## ACTIVITY
Below are lines of data; count those that contain "region" and give the total alone.
*** Opening DATA FOR ANALYSIS ***
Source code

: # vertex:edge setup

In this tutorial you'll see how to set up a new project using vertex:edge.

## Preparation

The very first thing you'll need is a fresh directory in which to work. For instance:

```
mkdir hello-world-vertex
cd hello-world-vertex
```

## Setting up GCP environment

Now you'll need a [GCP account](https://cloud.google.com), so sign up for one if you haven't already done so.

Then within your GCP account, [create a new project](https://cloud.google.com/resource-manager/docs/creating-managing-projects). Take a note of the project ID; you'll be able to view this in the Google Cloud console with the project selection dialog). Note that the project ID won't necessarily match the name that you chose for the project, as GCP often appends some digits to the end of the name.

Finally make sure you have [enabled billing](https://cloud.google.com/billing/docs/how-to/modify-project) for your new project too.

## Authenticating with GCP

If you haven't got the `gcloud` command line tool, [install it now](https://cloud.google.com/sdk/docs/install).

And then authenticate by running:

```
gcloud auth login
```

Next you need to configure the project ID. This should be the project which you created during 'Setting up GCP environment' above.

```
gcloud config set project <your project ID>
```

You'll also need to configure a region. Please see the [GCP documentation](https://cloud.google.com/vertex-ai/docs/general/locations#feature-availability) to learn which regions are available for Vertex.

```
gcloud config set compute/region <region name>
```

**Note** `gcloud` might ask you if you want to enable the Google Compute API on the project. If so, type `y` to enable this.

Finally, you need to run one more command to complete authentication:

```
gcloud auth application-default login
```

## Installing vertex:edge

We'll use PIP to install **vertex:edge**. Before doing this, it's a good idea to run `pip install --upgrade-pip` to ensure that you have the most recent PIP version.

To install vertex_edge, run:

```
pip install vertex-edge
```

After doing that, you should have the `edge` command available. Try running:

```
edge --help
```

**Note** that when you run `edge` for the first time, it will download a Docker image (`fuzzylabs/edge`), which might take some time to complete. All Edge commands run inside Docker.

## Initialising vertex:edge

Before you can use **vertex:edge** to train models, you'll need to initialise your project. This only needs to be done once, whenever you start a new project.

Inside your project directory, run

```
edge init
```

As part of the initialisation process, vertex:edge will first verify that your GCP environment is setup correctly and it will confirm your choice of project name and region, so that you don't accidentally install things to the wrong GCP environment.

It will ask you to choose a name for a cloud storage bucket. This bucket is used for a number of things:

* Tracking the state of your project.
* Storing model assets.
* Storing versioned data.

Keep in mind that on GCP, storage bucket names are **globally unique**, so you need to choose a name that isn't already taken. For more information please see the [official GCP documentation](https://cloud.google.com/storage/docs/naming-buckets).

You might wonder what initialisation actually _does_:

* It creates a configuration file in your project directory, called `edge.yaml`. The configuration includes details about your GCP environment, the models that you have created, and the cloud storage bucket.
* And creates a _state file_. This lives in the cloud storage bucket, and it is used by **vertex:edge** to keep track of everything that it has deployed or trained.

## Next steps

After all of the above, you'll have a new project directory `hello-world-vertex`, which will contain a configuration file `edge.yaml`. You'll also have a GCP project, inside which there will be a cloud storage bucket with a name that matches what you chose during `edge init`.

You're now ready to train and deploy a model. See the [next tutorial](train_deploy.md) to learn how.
*** Closing DATA FOR ANALYSIS ***
## REPLY
3